- EXERCISE PROMPT -
Give back, word for word, only the lines from the opening of the records through the one with "Todos os gráficos". Pictures stay out.

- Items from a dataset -
★ ★ ★

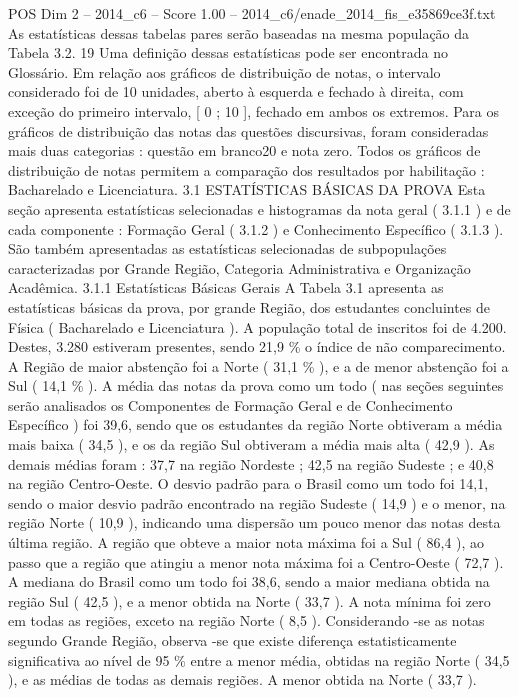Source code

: \begin{textsample}{POS Dim 2 – 2014\_c6 – Score 1.00 – 2014\_c6/enade\_2014\_fis\_e35869ce3f.txt}
As estatísticas dessas tabelas pares serão baseadas na mesma população da Tabela 3.2. 19 Uma definição dessas estatísticas pode ser encontrada no Glossário.
Em relação aos gráficos de distribuição de notas, o intervalo considerado foi de 10 unidades, aberto à esquerda e fechado à direita, com exceção do primeiro intervalo, [ 0 ; 10 ], fechado em ambos os extremos.
Para os gráficos de distribuição das notas das questões discursivas, foram consideradas mais duas categorias : questão em branco20 e nota zero.
Todos os gráficos de distribuição de notas permitem a comparação dos resultados por habilitação : Bacharelado e Licenciatura. 3.1 ESTATÍSTICAS BÁSICAS DA PROVA Esta seção apresenta estatísticas selecionadas e histogramas da nota geral ( 3.1.1 ) e de cada componente : Formação Geral ( 3.1.2 ) e Conhecimento Específico ( 3.1.3 ).
São também apresentadas as estatísticas selecionadas de subpopulações caracterizadas por Grande Região, Categoria Administrativa e Organização Acadêmica. 3.1.1 Estatísticas Básicas Gerais A Tabela 3.1 apresenta as estatísticas básicas da prova, por grande Região, dos estudantes concluintes de Física ( Bacharelado e Licenciatura ).
A população total de inscritos foi de 4.200.
Destes, 3.280 estiveram presentes, sendo 21,9 \% o índice de não comparecimento.
A Região de maior abstenção foi a Norte ( 31,1 \% ), e a de menor abstenção foi a Sul ( 14,1 \% ).
A média das notas da prova como um todo ( nas seções seguintes serão analisados os Componentes de Formação Geral e de Conhecimento Específico ) foi 39,6, sendo que os estudantes da região Norte obtiveram a média mais baixa ( 34,5 ), e os da região Sul obtiveram a média mais alta ( 42,9 ).
As demais médias foram : 37,7 na região Nordeste ; 42,5 na região Sudeste ; e 40,8 na região Centro-Oeste.
O desvio padrão para o Brasil como um todo foi 14,1, sendo o maior desvio padrão encontrado na região Sudeste ( 14,9 ) e o menor, na região Norte ( 10,9 ), indicando uma dispersão um pouco menor das notas desta última região.
A região que obteve a maior nota máxima foi a Sul ( 86,4 ), ao passo que a região que atingiu a menor nota máxima foi a Centro-Oeste ( 72,7 ).
A mediana do Brasil como um todo foi 38,6, sendo a maior mediana obtida na região Sul ( 42,5 ), e a menor obtida na Norte ( 33,7 ).
A nota mínima foi zero em todas as regiões, exceto na região Norte ( 8,5 ).
Considerando -se as notas segundo Grande Região, observa -se que existe diferença estatisticamente significativa ao nível de 95 \% entre a menor média, obtidas na região Norte ( 34,5 ), e as médias de todas as demais regiões.
A menor obtida na Norte ( 33,7 ).

\end{textsample}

★ ★ ★

- FINAL ANSWER -
Source code

: \begin{textsample}{POS Dim 2 – 2014\_c6 – Score 1.00 – 2014\_c6/enade\_2014\_fis\_e35869ce3f.txt}
As estatísticas dessas tabelas pares serão baseadas na mesma população da Tabela 3.2. 19 Uma definição dessas estatísticas pode ser encontrada no Glossário.
Em relação aos gráficos de distribuição de notas, o intervalo considerado foi de 10 unidades, aberto à esquerda e fechado à direita, com exceção do primeiro intervalo, [ 0 ; 10 ], fechado em ambos os extremos.
Para os gráficos de distribuição das notas das questões discursivas, foram consideradas mais duas categorias : questão em branco20 e nota zero.
Todos os gráficos de distribuição de notas permitem a comparação dos resultados por habilitação : Bacharelado e Licenciatura. 3.1 ESTATÍSTICAS BÁSICAS DA PROVA Esta seção apresenta estatísticas selecionadas e histogramas da nota geral ( 3.1.1 ) e de cada componente : Formação Geral ( 3.1.2 ) e Conhecimento Específico ( 3.1.3 ).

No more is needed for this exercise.